● Problem to solve: Keeping pictures out of the copy, restate each record word for word.

BEGIN Excerpted records

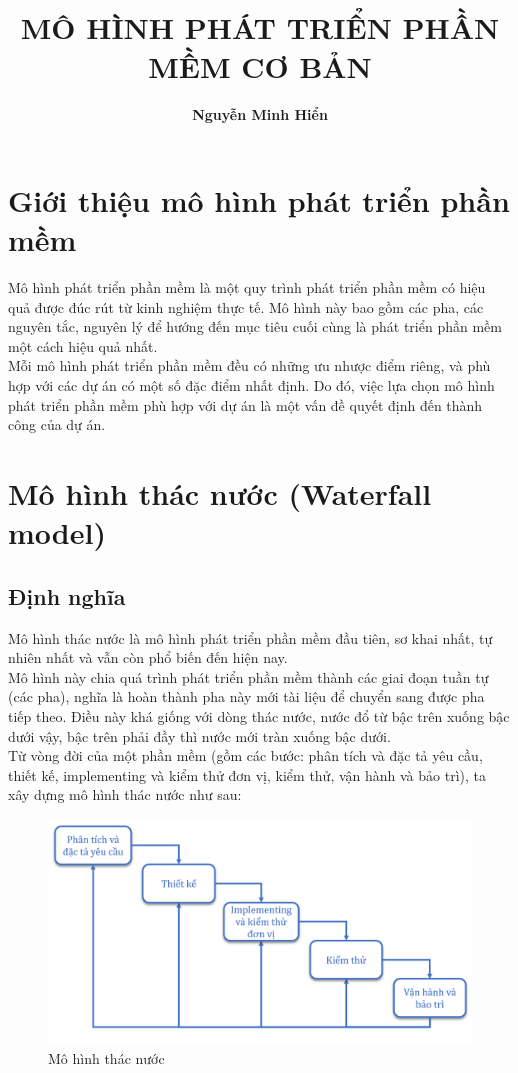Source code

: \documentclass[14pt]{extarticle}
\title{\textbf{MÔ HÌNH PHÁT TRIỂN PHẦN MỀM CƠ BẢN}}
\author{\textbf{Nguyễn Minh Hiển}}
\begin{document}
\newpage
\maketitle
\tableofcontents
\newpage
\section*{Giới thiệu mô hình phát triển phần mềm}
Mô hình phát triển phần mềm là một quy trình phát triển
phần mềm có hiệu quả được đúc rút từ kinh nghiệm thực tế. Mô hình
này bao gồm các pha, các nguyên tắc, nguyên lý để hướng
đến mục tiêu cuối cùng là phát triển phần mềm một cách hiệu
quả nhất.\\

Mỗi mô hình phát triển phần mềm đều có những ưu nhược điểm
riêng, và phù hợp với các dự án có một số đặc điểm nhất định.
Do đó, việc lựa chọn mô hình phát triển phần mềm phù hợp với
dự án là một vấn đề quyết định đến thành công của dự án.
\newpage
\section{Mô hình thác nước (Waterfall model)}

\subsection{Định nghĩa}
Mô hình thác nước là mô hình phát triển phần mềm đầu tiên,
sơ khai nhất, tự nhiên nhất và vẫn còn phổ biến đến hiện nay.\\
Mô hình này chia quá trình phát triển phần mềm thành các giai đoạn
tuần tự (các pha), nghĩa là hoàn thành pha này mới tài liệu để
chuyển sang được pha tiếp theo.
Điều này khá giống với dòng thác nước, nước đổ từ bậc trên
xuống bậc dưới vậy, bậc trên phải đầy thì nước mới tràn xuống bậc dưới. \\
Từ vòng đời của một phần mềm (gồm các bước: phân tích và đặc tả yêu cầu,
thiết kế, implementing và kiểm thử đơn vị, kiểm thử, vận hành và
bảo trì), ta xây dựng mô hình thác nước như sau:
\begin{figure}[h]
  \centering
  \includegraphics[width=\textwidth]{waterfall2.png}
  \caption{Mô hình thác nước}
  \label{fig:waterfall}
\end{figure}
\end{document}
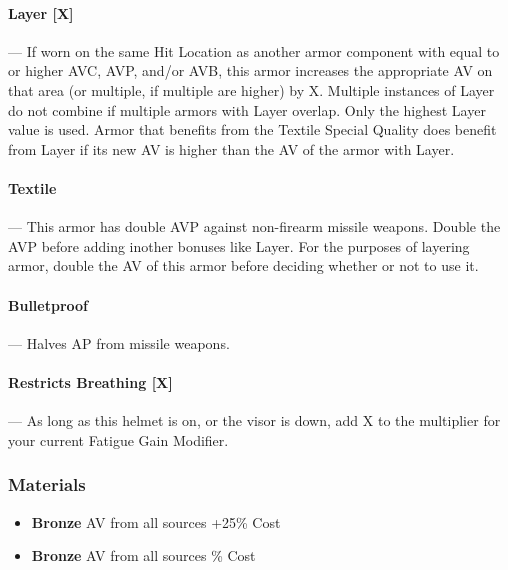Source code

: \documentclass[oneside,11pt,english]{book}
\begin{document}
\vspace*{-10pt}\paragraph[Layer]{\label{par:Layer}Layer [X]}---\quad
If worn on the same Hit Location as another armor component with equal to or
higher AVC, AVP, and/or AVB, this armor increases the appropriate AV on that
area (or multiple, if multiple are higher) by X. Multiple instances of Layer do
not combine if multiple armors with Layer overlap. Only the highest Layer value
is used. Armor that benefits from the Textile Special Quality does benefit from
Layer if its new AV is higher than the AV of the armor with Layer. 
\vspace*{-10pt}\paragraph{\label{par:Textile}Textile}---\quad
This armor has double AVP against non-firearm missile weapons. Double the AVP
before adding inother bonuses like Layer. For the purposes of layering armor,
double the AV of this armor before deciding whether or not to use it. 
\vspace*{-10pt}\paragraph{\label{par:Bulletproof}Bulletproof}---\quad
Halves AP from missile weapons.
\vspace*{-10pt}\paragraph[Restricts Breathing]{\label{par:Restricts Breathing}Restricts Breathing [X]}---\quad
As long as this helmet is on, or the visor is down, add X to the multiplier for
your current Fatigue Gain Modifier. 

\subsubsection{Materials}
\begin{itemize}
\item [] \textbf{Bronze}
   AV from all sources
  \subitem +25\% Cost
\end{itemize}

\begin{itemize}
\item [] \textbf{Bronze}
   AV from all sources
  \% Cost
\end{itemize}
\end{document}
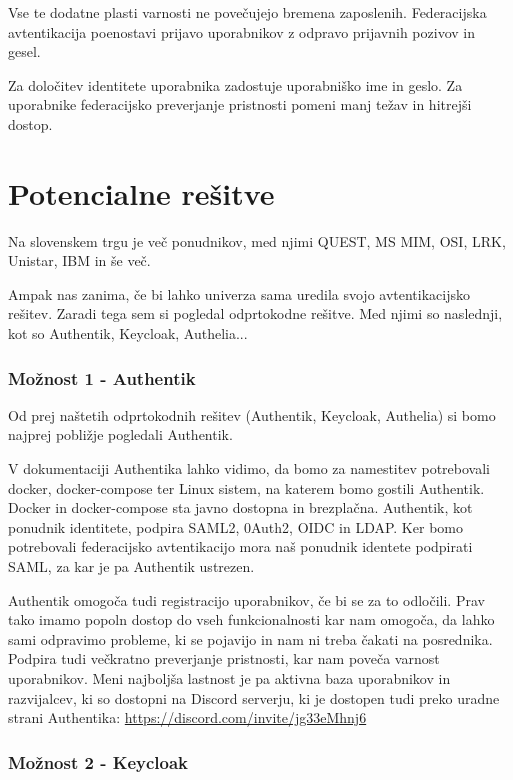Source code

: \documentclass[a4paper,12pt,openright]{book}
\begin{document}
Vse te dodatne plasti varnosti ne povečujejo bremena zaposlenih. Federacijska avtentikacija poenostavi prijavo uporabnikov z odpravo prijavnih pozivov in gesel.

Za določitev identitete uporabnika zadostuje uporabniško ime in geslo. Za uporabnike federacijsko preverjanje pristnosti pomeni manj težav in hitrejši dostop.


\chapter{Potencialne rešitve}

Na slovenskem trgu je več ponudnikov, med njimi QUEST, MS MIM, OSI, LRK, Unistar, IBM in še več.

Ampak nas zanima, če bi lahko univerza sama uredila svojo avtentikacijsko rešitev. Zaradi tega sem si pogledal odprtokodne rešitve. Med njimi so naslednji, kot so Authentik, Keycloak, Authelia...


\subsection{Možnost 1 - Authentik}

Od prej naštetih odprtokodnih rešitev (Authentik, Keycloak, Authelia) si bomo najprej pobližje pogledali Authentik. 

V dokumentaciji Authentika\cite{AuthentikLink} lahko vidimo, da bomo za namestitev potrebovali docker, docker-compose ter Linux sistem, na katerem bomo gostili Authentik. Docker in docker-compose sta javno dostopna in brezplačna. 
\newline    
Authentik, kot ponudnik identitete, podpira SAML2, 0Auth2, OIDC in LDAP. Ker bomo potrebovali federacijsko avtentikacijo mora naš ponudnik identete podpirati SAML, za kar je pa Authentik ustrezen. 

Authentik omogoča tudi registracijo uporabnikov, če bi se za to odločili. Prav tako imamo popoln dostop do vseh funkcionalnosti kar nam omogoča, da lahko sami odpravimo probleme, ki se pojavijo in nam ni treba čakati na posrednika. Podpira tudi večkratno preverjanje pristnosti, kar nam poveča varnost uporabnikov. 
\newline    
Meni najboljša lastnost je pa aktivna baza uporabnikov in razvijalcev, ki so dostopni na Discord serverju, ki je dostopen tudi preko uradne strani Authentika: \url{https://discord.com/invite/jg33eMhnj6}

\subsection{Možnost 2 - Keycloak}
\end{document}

END Excerpted records

● Your response:
Source code

: \documentclass[14pt]{extarticle}
\title{\textbf{MÔ HÌNH PHÁT TRIỂN PHẦN MỀM CƠ BẢN}}
\author{\textbf{Nguyễn Minh Hiển}}
\begin{document}
\newpage
\maketitle
\tableofcontents
\newpage
\section*{Giới thiệu mô hình phát triển phần mềm}
Mô hình phát triển phần mềm là một quy trình phát triển
phần mềm có hiệu quả được đúc rút từ kinh nghiệm thực tế. Mô hình
này bao gồm các pha, các nguyên tắc, nguyên lý để hướng
đến mục tiêu cuối cùng là phát triển phần mềm một cách hiệu
quả nhất.\\

Mỗi mô hình phát triển phần mềm đều có những ưu nhược điểm
riêng, và phù hợp với các dự án có một số đặc điểm nhất định.
Do đó, việc lựa chọn mô hình phát triển phần mềm phù hợp với
dự án là một vấn đề quyết định đến thành công của dự án.
\newpage
\section{Mô hình thác nước (Waterfall model)}

\subsection{Định nghĩa}
Mô hình thác nước là mô hình phát triển phần mềm đầu tiên,
sơ khai nhất, tự nhiên nhất và vẫn còn phổ biến đến hiện nay.\\
Mô hình này chia quá trình phát triển phần mềm thành các giai đoạn
tuần tự (các pha), nghĩa là hoàn thành pha này mới tài liệu để
chuyển sang được pha tiếp theo.
Điều này khá giống với dòng thác nước, nước đổ từ bậc trên
xuống bậc dưới vậy, bậc trên phải đầy thì nước mới tràn xuống bậc dưới. \\
Từ vòng đời của một phần mềm (gồm các bước: phân tích và đặc tả yêu cầu,
thiết kế, implementing và kiểm thử đơn vị, kiểm thử, vận hành và
bảo trì), ta xây dựng mô hình thác nước như sau:
\begin{figure}[h]
  \centering
  \includegraphics[width=\textwidth]{waterfall2.png}
  \caption{Mô hình thác nước}
  \label{fig:waterfall}
\end{figure}
\end{document}
Source code

: \documentclass[oneside,11pt,english]{book}
\begin{document}
\vspace*{-10pt}\paragraph[Layer]{\label{par:Layer}Layer [X]}---\quad
If worn on the same Hit Location as another armor component with equal to or
higher AVC, AVP, and/or AVB, this armor increases the appropriate AV on that
area (or multiple, if multiple are higher) by X. Multiple instances of Layer do
not combine if multiple armors with Layer overlap. Only the highest Layer value
is used. Armor that benefits from the Textile Special Quality does benefit from
Layer if its new AV is higher than the AV of the armor with Layer. 
\vspace*{-10pt}\paragraph{\label{par:Textile}Textile}---\quad
This armor has double AVP against non-firearm missile weapons. Double the AVP
before adding inother bonuses like Layer. For the purposes of layering armor,
double the AV of this armor before deciding whether or not to use it. 
\vspace*{-10pt}\paragraph{\label{par:Bulletproof}Bulletproof}---\quad
Halves AP from missile weapons.
\vspace*{-10pt}\paragraph[Restricts Breathing]{\label{par:Restricts Breathing}Restricts Breathing [X]}---\quad
As long as this helmet is on, or the visor is down, add X to the multiplier for
your current Fatigue Gain Modifier. 

\subsubsection{Materials}
\begin{itemize}
\item [] \textbf{Bronze}
   AV from all sources
  \subitem +25\% Cost
\end{itemize}

\begin{itemize}
\item [] \textbf{Bronze}
   AV from all sources
  \% Cost
\end{itemize}
\end{document}
Source code

: \documentclass[a4paper,12pt,openright]{book}
\begin{document}
Vse te dodatne plasti varnosti ne povečujejo bremena zaposlenih. Federacijska avtentikacija poenostavi prijavo uporabnikov z odpravo prijavnih pozivov in gesel.

Za določitev identitete uporabnika zadostuje uporabniško ime in geslo. Za uporabnike federacijsko preverjanje pristnosti pomeni manj težav in hitrejši dostop.


\chapter{Potencialne rešitve}

Na slovenskem trgu je več ponudnikov, med njimi QUEST, MS MIM, OSI, LRK, Unistar, IBM in še več.

Ampak nas zanima, če bi lahko univerza sama uredila svojo avtentikacijsko rešitev. Zaradi tega sem si pogledal odprtokodne rešitve. Med njimi so naslednji, kot so Authentik, Keycloak, Authelia...


\subsection{Možnost 1 - Authentik}

Od prej naštetih odprtokodnih rešitev (Authentik, Keycloak, Authelia) si bomo najprej pobližje pogledali Authentik. 

V dokumentaciji Authentika\cite{AuthentikLink} lahko vidimo, da bomo za namestitev potrebovali docker, docker-compose ter Linux sistem, na katerem bomo gostili Authentik. Docker in docker-compose sta javno dostopna in brezplačna. 
\newline    
Authentik, kot ponudnik identitete, podpira SAML2, 0Auth2, OIDC in LDAP. Ker bomo potrebovali federacijsko avtentikacijo mora naš ponudnik identete podpirati SAML, za kar je pa Authentik ustrezen. 

Authentik omogoča tudi registracijo uporabnikov, če bi se za to odločili. Prav tako imamo popoln dostop do vseh funkcionalnosti kar nam omogoča, da lahko sami odpravimo probleme, ki se pojavijo in nam ni treba čakati na posrednika. Podpira tudi večkratno preverjanje pristnosti, kar nam poveča varnost uporabnikov. 
\newline    
Meni najboljša lastnost je pa aktivna baza uporabnikov in razvijalcev, ki so dostopni na Discord serverju, ki je dostopen tudi preko uradne strani Authentika: \url{https://discord.com/invite/jg33eMhnj6}

\subsection{Možnost 2 - Keycloak}
\end{document}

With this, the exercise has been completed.